Dog Diseases – Canine Herpes Virus Infection
Canine Herpes Virus Infection is mainly an acute and fatal infectious disease of young dogs. Affect the reproduction of dogs and often cause serious economic losses. The disease has attracted people’s attention only after the virus was first isolated in the United States and the United Kingdom in 1965 and its pathogenicity was determined. The puppies are characterized by systemic hemorrhage and necrosis after infection, and when dogs over 3 weeks of age are infected, they mainly show symptoms of upper respiratory tract infection.
The causative agent of this disease is canine herpes virus type I, which has weak resistance to high temperature. 56U can kill the virus in 4 minutes. But the resistance to low temperature is stronger. In an acidic environment (pH 4.5), the virus can lose its pathogenicity after 30 minutes. The virus can be excreted through saliva, nasal juice, and urine. The disease is mainly infected by droplets, and the fetus can also be infected when it comes into contact with the vaginal secretions of a virulent female dog during delivery.
(1) Epidemiological characteristics Canine herpes virus only infects dogs, and mainly causes fatal infections in puppies less than 2 weeks old. Puppies and adult dogs over 3 weeks old have mild symptoms and mainly show non-dominant infections.
(2) Clinical features After being infected with this disease, puppies within 2 weeks of age often do not increase their body temperature and are mentally retarded. Poor appetite or stop breastfeeding. Difficulty breathing, abdominal pain, vomiting, discharge of yellow-green stools. Sick dogs often howl continuously, and most often die within 24 hours after the onset of clinical symptoms. Individual puppies who have been tolerated often have neurological symptoms such as ataxia, circular motions to one side, and blindness. After 3 to 5 weeks of age, puppies and adult dogs often do not show systemic symptoms, but only cause mild rhinitis and pharyngitis, mainly showing upper respiratory symptoms such as runny nose, sneezing, and dry cough. Tests have proved that the virus can mildly multiply on the mucous membranes of the respiratory and reproductive tracts of these sick dogs and become a source of infection.
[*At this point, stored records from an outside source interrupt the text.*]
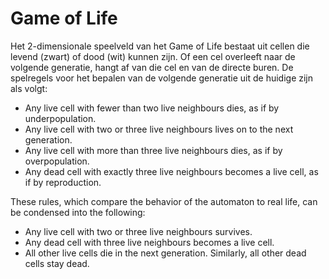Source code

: # Game of Life

Het 2-dimensionale speelveld van het Game of Life bestaat uit cellen die levend (zwart) of dood (wit) kunnen zijn.
Of een cel overleeft naar de volgende generatie, hangt af van die cel en van de directe buren.
De spelregels voor het bepalen van de volgende generatie uit de huidige zijn als volgt:

* Any live cell with fewer than two live neighbours dies, as if by underpopulation.
* Any live cell with two or three live neighbours lives on to the next generation.
* Any live cell with more than three live neighbours dies, as if by overpopulation.
* Any dead cell with exactly three live neighbours becomes a live cell, as if by reproduction.

These rules, which compare the behavior of the automaton to real life, can be condensed into the following:

* Any live cell with two or three live neighbours survives.
* Any dead cell with three live neighbours becomes a live cell.
* All other live cells die in the next generation. Similarly, all other dead cells stay dead.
(3) Characteristics of pathological necropsy The typical lesions of young dogs are scattered on the surface of the parenchymal organs with a large number of gray-white necrotic foci and small bleeding points with a diameter of about 2 to 3 mm, especially the changes in the kidneys and lungs. Bloody serous fluid accumulates in the chest and abdominal cavity. The spleen is enlarged and the intestinal mucosa is bleeding a little.
A preliminary diagnosis can usually be made based on the above-mentioned clinical characteristics and pathological changes in necropsy, combined with epidemic characteristics. The final diagnosis depends on virus isolation or serological tests.
There is currently no specific vaccine for this disease. Therefore, comprehensive measures should be taken to prevent this disease, such as not buying dogs from a group of dogs that frequently suffer from respiratory diseases; quarantine dogs that are found to be sick, and apply broad-spectrum antibiotics to prevent secondary infections; strengthen disinfection; strengthen feeding management, etc.